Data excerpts
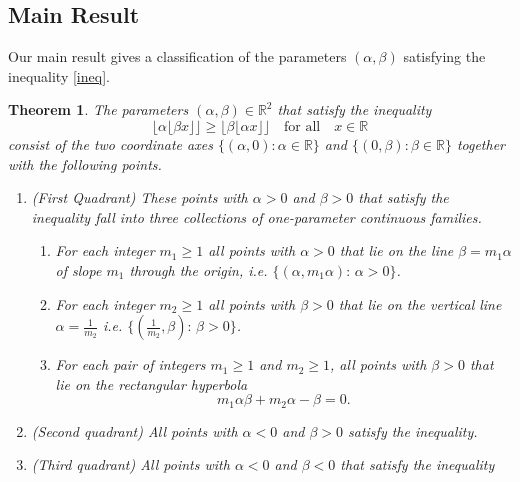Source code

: \documentclass[12pt,letterpaper, reqno]{amsart}
\newtheorem{thm}{Theorem}[section]
\theoremstyle{definition}
\theoremstyle{remark}
\newcommand{\RR}{\ensuremath{\mathbb{R}}}
\newcommand{\QQ}{\mathbb{Q}}
\begin{document}
%
\subsection{Main Result}

Our main result gives a  classification of the parameters $(\alpha, \beta)$
satisfying the inequality \eqref{ineq}.  %

%
%
\begin{thm} \label{thm:main}
The parameters  $(\alpha, \beta) \in \RR^2$  that satisfy the inequality
$$\lfloor \alpha \lfloor \beta x\rfloor \rfloor \geq \lfloor \beta \lfloor \alpha x\rfloor \rfloor
\quad \mbox{for all} \quad x \in \RR
$$
 consist of the two coordinate axes $\{(\alpha, 0): \alpha  \in \RR \}$
and $\{ (0, \beta):  \beta \in \RR\}$ together with  the following points. 
\begin{enumerate}
\item[(i)] 
{\rm (First Quadrant)} These points with  $\alpha>0$ and $\beta >0$ that satisfy
the inequality  fall into three collections of one-parameter continuous families.
\begin{enumerate}
\item[(i-a)] For each integer $m_1 \ge 1$ all points with $\alpha >0$ that lie on the line $\beta= m_1 \alpha$ of slope $m_1$ through the origin,
i.e. $\{ (\alpha, m_1 \alpha): \, \alpha >0\}$.
\item[(i-b)] For each  integer $m_2 \ge 1$ all points with $\beta >0$ that lie on the  vertical line $\alpha= \frac{1}{m_2}$ i.e. 
$\{(\frac{1}{m_2}, \beta): \, \beta >0 \}$.
\item[(i-c)] For each pair of integers $m_1\ge 1$ and $m_2 \ge 1$, all points with $\beta>0$ that lie on the 
rectangular hyperbola
$$m_1 \alpha \beta + m_2 \alpha - \beta =0.$$
\end{enumerate} 
\item[(ii)] {\rm (Second quadrant)} All points with $\alpha <0$ and $\beta >0$ satisfy the inequality.
\item[(iii)] {\rm (Third quadrant)} All points with $\alpha <0$ and $\beta <0$ that satisfy the inequality

\end{enumerate}
\end{thm}
\end{document}

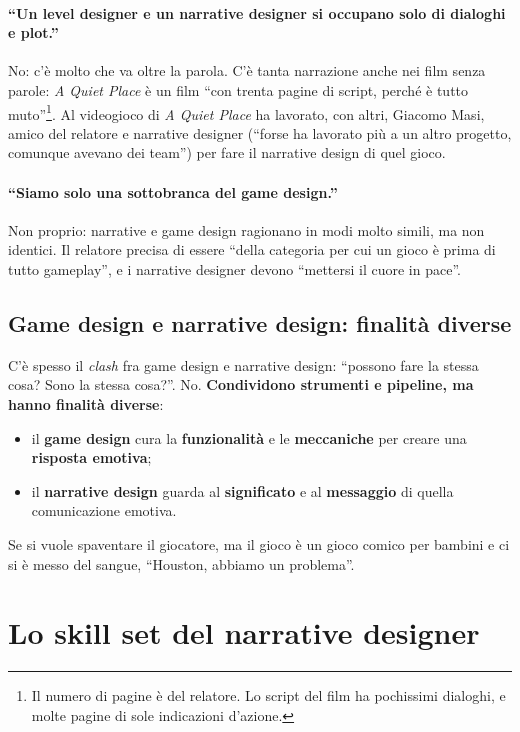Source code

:\paragraph{``Un level designer e un narrative designer si occupano solo di
dialoghi e plot.''} No: c'è molto che va oltre la parola. C'è tanta narrazione
anche nei film senza parole: \emph{A Quiet Place} è un film ``con trenta
pagine di script, perché è tutto muto''\footnote{Il numero di pagine è del
relatore. Lo script del film ha pochissimi dialoghi, e molte pagine di sole
indicazioni d'azione.}. Al videogioco di \emph{A Quiet Place} ha lavorato,
con altri, Giacomo Masi, amico del relatore e narrative designer (``forse ha
lavorato più a un altro progetto, comunque avevano dei team'') per fare il
narrative design di quel gioco.

\paragraph{``Siamo solo una sottobranca del game design.''} Non proprio:
narrative e game design ragionano in modi molto simili, ma non identici. Il
relatore precisa di essere ``della categoria per cui un gioco è prima di tutto
gameplay'', e i narrative designer devono ``mettersi il cuore in pace''.

\subsection{Game design e narrative design: finalità diverse}

C'è spesso il \emph{clash} fra game design e narrative design: ``possono fare
la stessa cosa? Sono la stessa cosa?''. No. \textbf{Condividono strumenti e
pipeline, ma hanno finalità diverse}:
\begin{itemize}
  \item il \textbf{game design} cura la \textbf{funzionalità} e le
        \textbf{meccaniche} per creare una \textbf{risposta emotiva};
  \item il \textbf{narrative design} guarda al \textbf{significato} e al
        \textbf{messaggio} di quella comunicazione emotiva.
\end{itemize}
Se si vuole spaventare il giocatore, ma il gioco è un gioco comico per
bambini e ci si è messo del sangue, ``Houston, abbiamo un problema''.

\section{Lo skill set del narrative designer}
\label{p3:sec:skill}

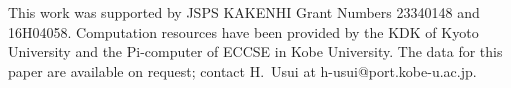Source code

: \documentclass[draft,jgrga]{agutex2015}
\begin{document}
\begin{article}
%
%
%
%
%
%
%

\begin{acknowledgments}
This work was supported by JSPS KAKENHI Grant Numbers 23340148 and 16H04058. 
Computation resources have been provided by the KDK of Kyoto University
and the Pi-computer  of ECCSE in Kobe University.
The data for this paper are available on request; 
contact H.~Usui at h-usui@port.kobe-u.ac.jp.
\end{acknowledgments}

%
%
%
%
%
%
%
%
%


\end{article}
\end{document}
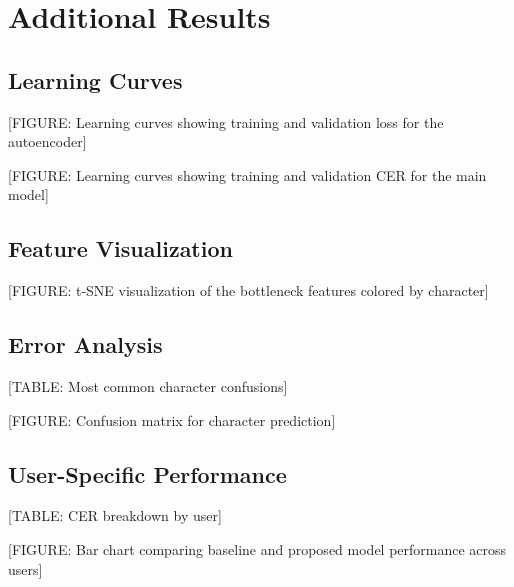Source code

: \section{Additional Results}

\subsection{Learning Curves}

[FIGURE: Learning curves showing training and validation loss for the autoencoder]

[FIGURE: Learning curves showing training and validation CER for the main model]

\subsection{Feature Visualization}

[FIGURE: t-SNE visualization of the bottleneck features colored by character]

\subsection{Error Analysis}

[TABLE: Most common character confusions]

[FIGURE: Confusion matrix for character prediction]

\subsection{User-Specific Performance}

[TABLE: CER breakdown by user]

[FIGURE: Bar chart comparing baseline and proposed model performance across users] 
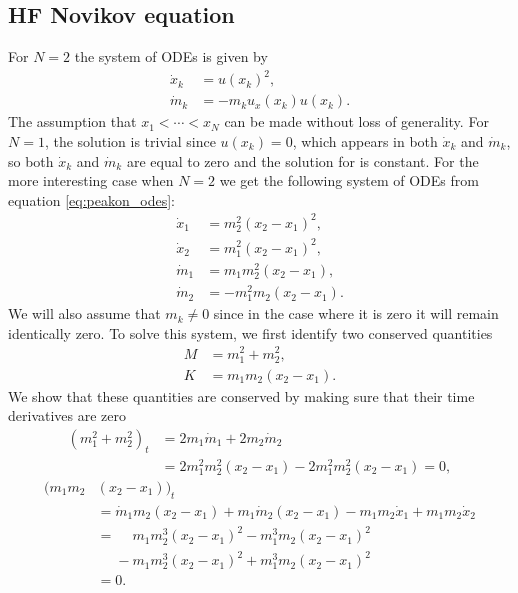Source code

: \documentclass[english,master]{liumaiex}
\theoremstyle{plain}
\theoremstyle{definition}
\begin{document}
\subsection{HF Novikov equation}
For $N = 2$ the system of ODEs is given by
\begin{equation}
\begin{aligned}
	\dot{x}_k &= u(x_k)^2, \\
	\dot{m}_k &= -m_k u_x(x_k)u(x_k).
\end{aligned}
\end{equation}
The assumption that $x_1 < \cdots < x_N$ can be made without loss of generality. For $N = 1$, the solution is trivial since $u(x_k) = 0$, which appears in both $\dot{x}_k$ and $\dot{m}_k$, so both $\dot{x}_k$ and $\dot{m}_k$ are equal to zero and the solution for is constant. For the more interesting case when $N = 2$ we get the following system of ODEs from equation \eqref{eq:peakon_odes}:
%
\begin{align}
	\dot{x}_1 & = m_2^2 (x_2 - x_1)^2, \\
	\dot{x}_2 & = m_1^2 (x_2 - x_1)^2, \\
	\dot{m}_1 & = m_1 m_2^2(x_2 - x_1),  \\
	\dot{m}_2 & = -m_1^2 m_2(x_2 - x_1).
\end{align}
%
We will also assume that $m_k \neq 0$ since in the case where it is zero it will remain identically zero.
%
To solve this system, we first identify two conserved quantities
\begin{align}
	\label{eq:solution_2N_M}
	M &= m_1^2 + m_2^2, \\
	\label{eq:solution_2N_K}
	K &= m_1m_2(x_2 - x_1).
\end{align}
%
We show that these quantities are conserved by making sure that their time derivatives are zero
\begin{equation}
\begin{aligned}
	(m_1^2 + m_2^2)_t 
	&= 2m_1\dot{m}_1 + 2m_2\dot{m}_2 \\
	&= 2m_1^2m_2^2(x_2 - x_1) - 2m_1^2m_2^2(x_2 - x_1) = 0,
\end{aligned}
\end{equation}
\begin{equation}
\begin{aligned}
	(m_1m_2&(x_2 - x_1))_t \\
	&= \dot{m}_1m_2(x_2 - x_1) + m_1\dot{m}_2(x_2 - x_1)
	- m_1m_2\dot{x}_1 + m_1m_2\dot{x}_2 \\
	&=\phantom{-} m_1m_2^3(x_2 - x_1)^2 - m_1^3m_2(x_2 - x_1)^2 \\
	&\phantom{=}- m_1m_2^3(x_2 - x_1)^2 + m_1^3m_2(x_2 - x_1)^2 \\
	&=0. \\
\end{aligned}
\end{equation}
\end{document}
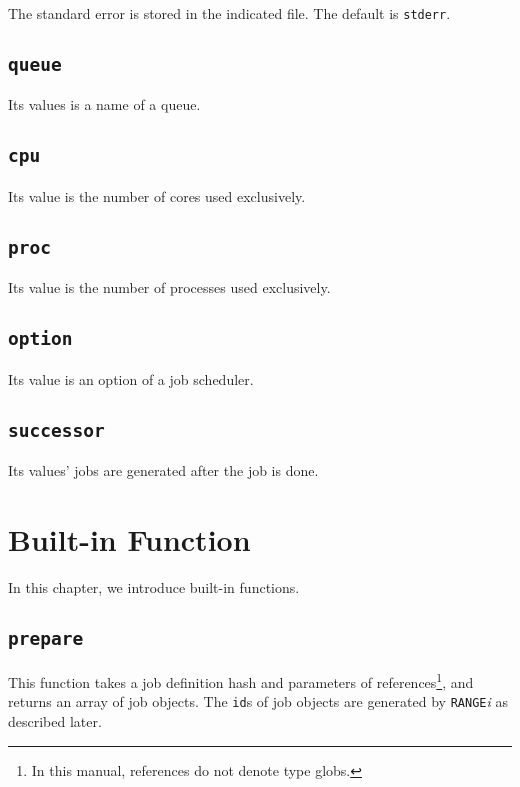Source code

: \documentclass[a4paper,10pt]{report}
\begin{document}
The standard error is stored in the indicated file.
The default is \texttt{stderr}.

\section{\texttt{queue}}

Its values is a name of a queue.

\section{\texttt{cpu}}

Its value is the number of cores used exclusively.

\section{\texttt{proc}}

Its value is the number of processes used exclusively.

\section{\texttt{option}}

Its value is an option of a job scheduler.

\section{\texttt{successor}}

Its values' jobs are generated after the job is done.

\chapter{Built-in Function}\label{chapfun}

In this chapter, we introduce built-in functions.

\def\format{Format}
\def\example{Example}
\def\advanced{Advanced}

\section{\texttt{prepare}}\label{sec:prepare}

This function takes a job definition hash and parameters of
references\footnote{In this manual, references do not denote type
globs.}, and returns an array of job objects.  The \texttt{id}s of job
objects are generated by \texttt{RANGE}\textit{i} as described later.
\end{document}
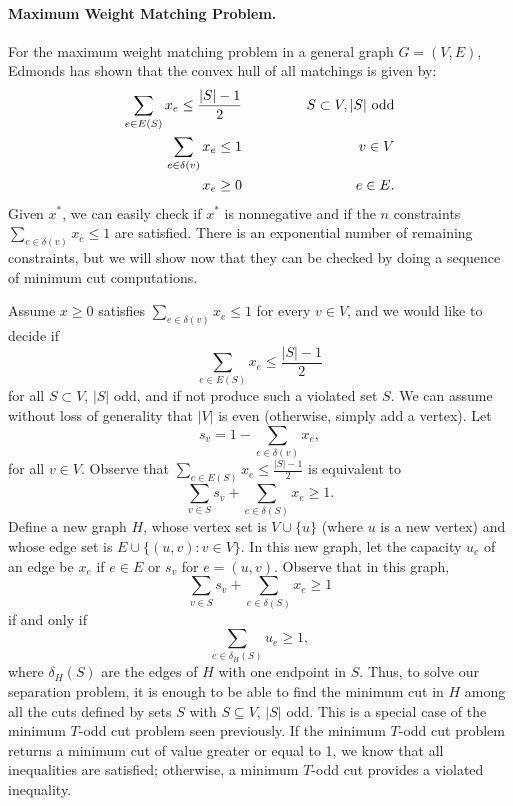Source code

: \documentclass[12pt]{article}
\begin{document}
\paragraph{Maximum Weight Matching Problem.} 
For the maximum weight matching problem in a general graph $G=(V,E)$,
Edmonds has shown that the convex hull of all matchings is given by:
\begin{equation}
\begin{aligned}
\sum_{e\in E(S)} x_e \leq \frac{|S|-1}{2} & \hspace*{0.5in} &  S\subset V, |S| \mbox{
  odd} \\
\sum_{e\in \delta(v)} x_e \leq 1 & \hspace*{0.5in} & v\in V \\
x_e \geq 0 & \hspace*{0.5in} & e\in E.
\end{aligned}
\end{equation}
Given $x^*$, we can easily check if $x^*$ is nonnegative and if the
$n$ constraints $\sum_{e\in \delta(v)} x_e \leq 1$ are satisfied.
There is an exponential number of remaining constraints, but we will
show now that they can be checked by doing a sequence of minimum cut
computations.

Assume $x\geq 0$ satisfies $\sum_{e\in \delta(v)} x_e \leq 1$ for
every $v\in V$, and we would like to decide if $$\sum_{e\in E(S)} x_e
\leq \frac{|S|-1}{2}$$ for all $S\subset V$, $|S|$ odd, and if not
produce such a violated set $S$. We can assume without loss of
generality that $|V|$ is even (otherwise, simply add a vertex). 
Let $$s_v=1-\sum_{e\in \delta(v)}
x_e,$$ for all $v\in V$. Observe that $\sum_{e\in E(S)} x_e
\leq \frac{|S|-1}{2}$ is equivalent to $$\sum_{v\in S} s_v +
\sum_{e\in \delta(S)} x_e \geq 1.$$ Define a new graph $H$, whose
vertex set is $V\cup \{u\}$ (where $u$ is a new vertex) and whose edge
set is $E\cup \{(u,v):v\in V\}$. In this new graph, let the capacity
$u_e$ of an edge be $x_e$ if $e\in E$ or $s_v$ for $e=(u,v)$. Observe
that in this graph, $$\sum_{v\in S} s_v +
\sum_{e\in \delta(S)} x_e \geq 1$$ if and only if $$\sum_{e\in
  \delta_H(S)} u_e \geq 1,$$ where $\delta_H(S)$ are the edges of $H$
with one endpoint in $S$. Thus, to solve our separation problem, it is
enough to be able to find the minimum cut in $H$ among all the cuts
defined by sets $S$ with $S\subseteq V$, $|S|$ odd. This is a special
case of the minimum $T$-odd cut problem seen previously. If
the minimum $T$-odd cut problem returns a minimum cut of value greater
or equal to 1, we know that all inequalities are satisfied; otherwise,
a minimum $T$-odd cut provides a violated inequality. 
\end{document}
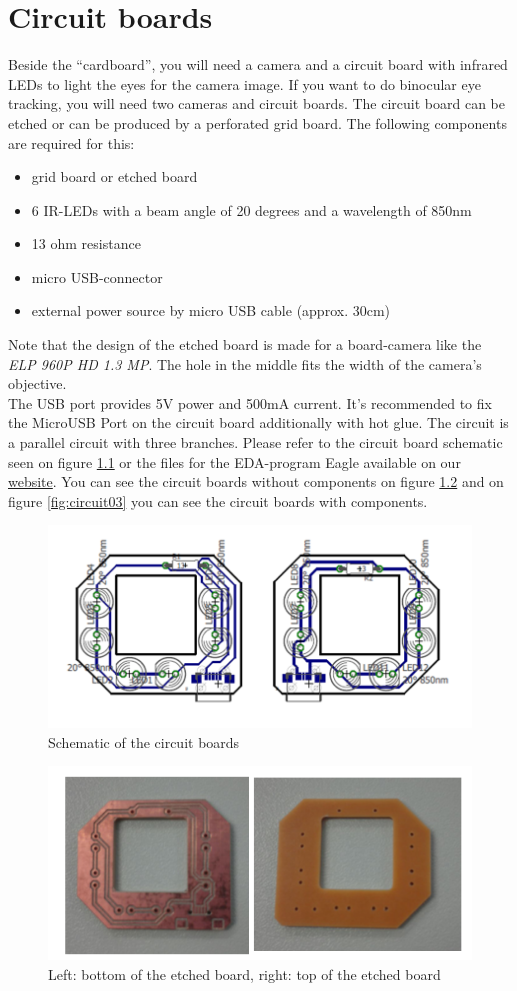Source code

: \documentclass[../../Hardware_Guide]{subfiles}
\begin{document}
\chapter{Circuit boards}\label{platines}
Beside the ``cardboard'', you will need a camera and a circuit board with infrared LEDs to light the eyes for the camera image. If you want to do binocular eye tracking, you will need two cameras and circuit boards. The circuit board can be etched or can be produced by a perforated grid board. The following components are required for this:
\begin{itemize}
	\item grid board or etched board
	\item 6 IR-LEDs with a beam angle of 20 degrees and a wavelength of 850nm
	\item 13 ohm resistance
	\item micro USB-connector
	\item external power source by micro USB cable (approx. 30cm)
\end{itemize}
Note that the design of the etched board is made for a board-camera like the \textit{ELP 960P HD 1.3 MP}. The hole in the middle fits the width of the camera's objective.\\
The USB port provides 5V power and 500mA current. It's recommended to fix the MicroUSB Port on the circuit board additionally with hot glue. The circuit is a parallel circuit with three branches. Please refer to the circuit board schematic seen on figure \ref{fig:circuit01} or the files for the EDA-program Eagle available on our \href{http://www.bullseye.uol.de}{website}. You can see the circuit boards without components on figure \ref{fig:circuit02} and on figure \ref{fig:circuit03} you can see the circuit boards with components.
\begin{figure}[h]
	\centering
	\includegraphics[width=0.7\linewidth]{1}
	\caption{Schematic of the circuit boards}
	\label{fig:circuit01}
\end{figure}
\begin{figure}[h]
	\centering
	\includegraphics[width=0.7\linewidth]{2}
	\caption{Left: bottom of the etched board, right: top of the etched board}
	\label{fig:circuit02}
\end{figure}
\end{document}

Problem details:
Wherever a line in the data above holds "Learning", copy that line.

Task result:
\subsection{Learning Curves}
[FIGURE: Learning curves showing training and validation loss for the autoencoder]
[FIGURE: Learning curves showing training and validation CER for the main model]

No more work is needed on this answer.